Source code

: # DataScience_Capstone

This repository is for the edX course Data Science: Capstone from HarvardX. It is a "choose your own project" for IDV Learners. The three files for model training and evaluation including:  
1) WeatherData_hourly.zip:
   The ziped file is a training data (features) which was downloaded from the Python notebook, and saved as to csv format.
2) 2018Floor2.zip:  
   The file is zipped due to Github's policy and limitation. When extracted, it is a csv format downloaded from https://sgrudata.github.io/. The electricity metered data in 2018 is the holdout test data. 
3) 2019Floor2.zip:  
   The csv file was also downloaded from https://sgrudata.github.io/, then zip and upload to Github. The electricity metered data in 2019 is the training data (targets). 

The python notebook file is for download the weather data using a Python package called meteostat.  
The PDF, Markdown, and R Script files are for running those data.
...
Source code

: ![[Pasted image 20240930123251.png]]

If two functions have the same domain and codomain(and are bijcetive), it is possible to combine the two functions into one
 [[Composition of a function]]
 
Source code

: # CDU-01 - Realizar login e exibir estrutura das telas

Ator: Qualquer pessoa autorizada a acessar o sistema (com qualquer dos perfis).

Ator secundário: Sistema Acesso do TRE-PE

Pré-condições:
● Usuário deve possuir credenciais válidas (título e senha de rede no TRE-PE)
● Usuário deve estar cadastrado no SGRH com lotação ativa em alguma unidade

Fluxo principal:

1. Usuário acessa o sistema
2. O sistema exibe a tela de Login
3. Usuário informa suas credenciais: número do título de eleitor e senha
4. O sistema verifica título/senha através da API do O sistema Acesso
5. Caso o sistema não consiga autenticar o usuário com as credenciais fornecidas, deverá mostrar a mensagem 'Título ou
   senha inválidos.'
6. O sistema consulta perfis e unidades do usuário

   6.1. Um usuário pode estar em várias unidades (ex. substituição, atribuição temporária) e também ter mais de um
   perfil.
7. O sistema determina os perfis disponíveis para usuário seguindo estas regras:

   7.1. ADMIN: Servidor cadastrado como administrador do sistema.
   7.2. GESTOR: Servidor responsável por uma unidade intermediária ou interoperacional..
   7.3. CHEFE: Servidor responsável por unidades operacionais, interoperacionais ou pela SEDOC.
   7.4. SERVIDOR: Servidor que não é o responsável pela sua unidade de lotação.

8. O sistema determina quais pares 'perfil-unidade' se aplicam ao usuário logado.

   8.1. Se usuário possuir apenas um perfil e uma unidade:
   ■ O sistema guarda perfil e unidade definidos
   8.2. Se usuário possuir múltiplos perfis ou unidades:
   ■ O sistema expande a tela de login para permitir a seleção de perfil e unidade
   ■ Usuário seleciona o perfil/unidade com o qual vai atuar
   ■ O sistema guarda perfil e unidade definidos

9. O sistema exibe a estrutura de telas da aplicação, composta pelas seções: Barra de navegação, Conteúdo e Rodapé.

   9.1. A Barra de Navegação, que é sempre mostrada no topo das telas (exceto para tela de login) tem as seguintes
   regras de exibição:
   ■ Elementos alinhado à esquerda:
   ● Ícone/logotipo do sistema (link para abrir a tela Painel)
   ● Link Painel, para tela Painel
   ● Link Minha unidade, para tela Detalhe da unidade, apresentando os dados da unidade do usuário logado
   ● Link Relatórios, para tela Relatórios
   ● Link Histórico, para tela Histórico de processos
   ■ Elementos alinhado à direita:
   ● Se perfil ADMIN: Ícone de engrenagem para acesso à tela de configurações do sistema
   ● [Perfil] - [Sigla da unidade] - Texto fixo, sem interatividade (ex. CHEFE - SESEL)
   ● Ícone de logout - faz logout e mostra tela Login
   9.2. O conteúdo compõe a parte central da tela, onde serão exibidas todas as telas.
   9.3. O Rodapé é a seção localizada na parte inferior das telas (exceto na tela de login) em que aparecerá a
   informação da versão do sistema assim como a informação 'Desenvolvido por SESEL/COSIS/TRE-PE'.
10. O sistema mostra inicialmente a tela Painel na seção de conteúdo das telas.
==
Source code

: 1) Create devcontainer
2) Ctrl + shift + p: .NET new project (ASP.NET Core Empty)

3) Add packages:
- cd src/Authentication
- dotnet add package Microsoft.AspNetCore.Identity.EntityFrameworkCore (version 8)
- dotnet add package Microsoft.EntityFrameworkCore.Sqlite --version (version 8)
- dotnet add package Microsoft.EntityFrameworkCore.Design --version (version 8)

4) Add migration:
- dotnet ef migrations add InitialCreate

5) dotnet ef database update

_PROBLEM DETAILS_
Each line in the material above that mentions the word "Github" must be copied.

_OUTPUT OF THE EXERCISE_
   The file is zipped due to Github's policy and limitation. When extracted, it is a csv format downloaded from https://sgrudata.github.io/. The electricity metered data in 2018 is the holdout test data. 
   The csv file was also downloaded from https://sgrudata.github.io/, then zip and upload to Github. The electricity metered data in 2019 is the training data (targets). 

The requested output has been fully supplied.